What cannot be recovered

Some decisions made badly in Chapter 2 can be addressed at the analysis stage, with cost. Some cannot.

An effect measure whose assumptions are clearly violated—non-proportional hazards when a hazard ratio is the primary measure, evidence of substantial heterogeneity in the treatment effect when a mean difference is the primary measure—can sometimes be supplemented with alternative analyses. The supplement does not become the primary; it provides context for a primary result whose limitations are now documented. This is honest science. It is also a worse position than having chosen the right measure at design.

A non-inferiority margin that was not justified at design cannot be justified after the trial. The reasoning chain—M1 from historical data, constancy assumption evaluated, M2 owned by the clinical team—must exist before the trial begins. After the trial, the reasoning cannot be developed without the suspicion that it is being tailored to the result. The agency knows this. The question “why this margin?” cannot be answered after unblinding without raising questions about whether the answer is being chosen because it supports a favorable interpretation.

The secondary effect measures for clinical communication cannot be claimed as confirmatory evidence if they were not pre-specified as confirmatory. If the absolute risk reduction turns out to be impressive and it was not pre-specified as a secondary endpoint with a clear analysis plan, it is a descriptive statistic. It can be reported. It cannot be claimed.

Chapter 2’s errors tend to look like analysis choices. They are design choices that happened to remain invisible until the analysis.


The connection to what follows

Chapter 3 asks what the trial is committing to through its sample size calculation. Every assumption in the sample size—the expected effect size, the expected variance, the expected event rate, the expected dropout rate—is a prediction about what the trial will find. Getting these predictions wrong does not mean the trial fails statistically; it means the trial may be underpowered to detect a real effect, or overpowered and wasteful, or powered for an effect measure that does not align with the primary analysis.

All of this depends on the effect measure settled in this chapter. The variance of a risk difference is different from the variance of a log odds ratio. The number of events required for a hazard ratio analysis differs from the person-time required for an RMST analysis. The effect size assumed for an NI margin-based power calculation is expressed in the units of the primary effect measure—and if the units change between Chapter 2 and Chapter 3, the calculation is incoherent.

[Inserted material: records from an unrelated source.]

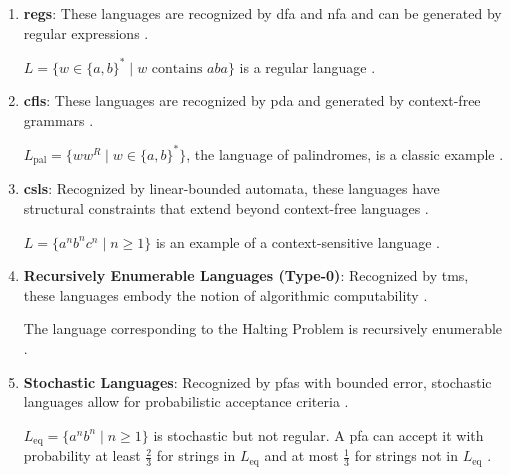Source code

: \begin{enumerate}
    \item \textbf{\glspl{reg}}:  
    These languages are recognized by \gls{dfa} and \gls{nfa} and can be generated by regular expressions \cite{hopcroft2006introduction}. 
    \begin{example}
    $L = \{w \in \{a, b\}^\ast \mid w \text{ contains } aba\}$ is a regular language \cite{hopcroft2006introduction}.
    \end{example}
    
    \item \textbf{\glspl{cfl}}:  
    These languages are recognized by \gls{pda} and generated by context-free grammars \cite{chomsky1956three, hopcroft2006introduction}.  
    \begin{example}
    $L_{\text{pal}} = \{ww^R \mid w \in \{a, b\}^\ast\}$, the language of palindromes, is a classic example \cite{chomsky1956three}.
    \end{example}

    \item \textbf{\glspl{csl}}:  
    Recognized by linear-bounded automata, these languages have structural constraints that extend beyond context-free languages \cite{chomsky1956three, hopcroft2006introduction}.  
    \begin{example}
    $L = \{a^n b^n c^n \mid n \geq 1\}$ is an example of a context-sensitive language \cite{chomsky1956three}.
    \end{example}

    \item \textbf{Recursively Enumerable Languages (Type-0)}:  
    Recognized by \glspl{tm}, these languages embody the notion of algorithmic computability \cite{hopcroft2006introduction, turing1936computable}.  
    \begin{example}
    The language corresponding to the Halting Problem is recursively enumerable \cite{hopcroft2006introduction}.
    \end{example}

    \item \textbf{Stochastic Languages}:  
    Recognized by \glspl{pfa} with bounded error, stochastic languages allow for probabilistic acceptance criteria \cite{rabin1963probabilistic}.  
    \begin{example}
    $L_{\text{eq}} = \{a^n b^n \mid n \geq 1\}$ is stochastic but not regular. A \gls{pfa} can accept it with probability at least $\frac{2}{3}$ for strings in $L_{\text{eq}}$ and at most $\frac{1}{3}$ for strings not in $L_{\text{eq}}$ \cite{rabin1963probabilistic}.
    \end{example}
\end{enumerate}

Chapter 3 also inherits this chapter’s ownership structure. The clinical team that owns the estimand and the effect measure also owns the assumed effect size in the sample size calculation. That assumption is not a statistical parameter; it is a clinical prediction about what the treatment will do, in this population, at this time point, under these trial conditions. If the statistician owns it alone, and it turns out to be wrong, the trial has failed without clear accountability. If the clinical team owns it alongside the statistician, the responsibility is distributed correctly—and the assumption is more likely to reflect genuine clinical expectation rather than the number that makes the sample size convenient.


Chapter 2 risk summary

The decision this chapter owns: which effect measure will express the treatment difference, and—for non-inferiority designs—what magnitude of inferiority is acceptable?

The most common mistake: treating effect measure selection as a downstream consequence of endpoint type, and borrowing non-inferiority margins from historical trials or related indications without deriving them from first principles for the current trial.

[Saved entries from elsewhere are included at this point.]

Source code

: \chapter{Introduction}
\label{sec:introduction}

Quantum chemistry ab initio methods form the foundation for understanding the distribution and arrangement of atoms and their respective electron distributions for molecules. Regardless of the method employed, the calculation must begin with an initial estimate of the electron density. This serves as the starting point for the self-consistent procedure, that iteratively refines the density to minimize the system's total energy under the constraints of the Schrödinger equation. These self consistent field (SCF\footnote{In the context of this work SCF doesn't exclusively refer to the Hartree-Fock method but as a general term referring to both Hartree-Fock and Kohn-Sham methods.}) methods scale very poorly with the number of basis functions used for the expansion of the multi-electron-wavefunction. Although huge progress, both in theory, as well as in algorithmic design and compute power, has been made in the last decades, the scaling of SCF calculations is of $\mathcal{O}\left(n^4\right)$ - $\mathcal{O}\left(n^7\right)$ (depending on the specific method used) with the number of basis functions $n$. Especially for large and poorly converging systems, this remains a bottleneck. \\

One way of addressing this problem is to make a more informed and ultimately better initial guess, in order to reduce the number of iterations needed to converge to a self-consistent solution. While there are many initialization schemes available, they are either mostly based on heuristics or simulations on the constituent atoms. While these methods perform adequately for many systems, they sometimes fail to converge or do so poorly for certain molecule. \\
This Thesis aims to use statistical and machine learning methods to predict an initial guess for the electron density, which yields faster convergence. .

The professional-level risk: the non-inferiority margin that cannot be defended. Not because the number is wrong, but because the reasoning behind it was never developed—the M2 judgment was never made explicitly, the constancy assumption was never assessed, and the clinical ownership of “acceptable inferiority” was never established. At the regulatory meeting, the question is asked. The statistician has a number. No one has a reason.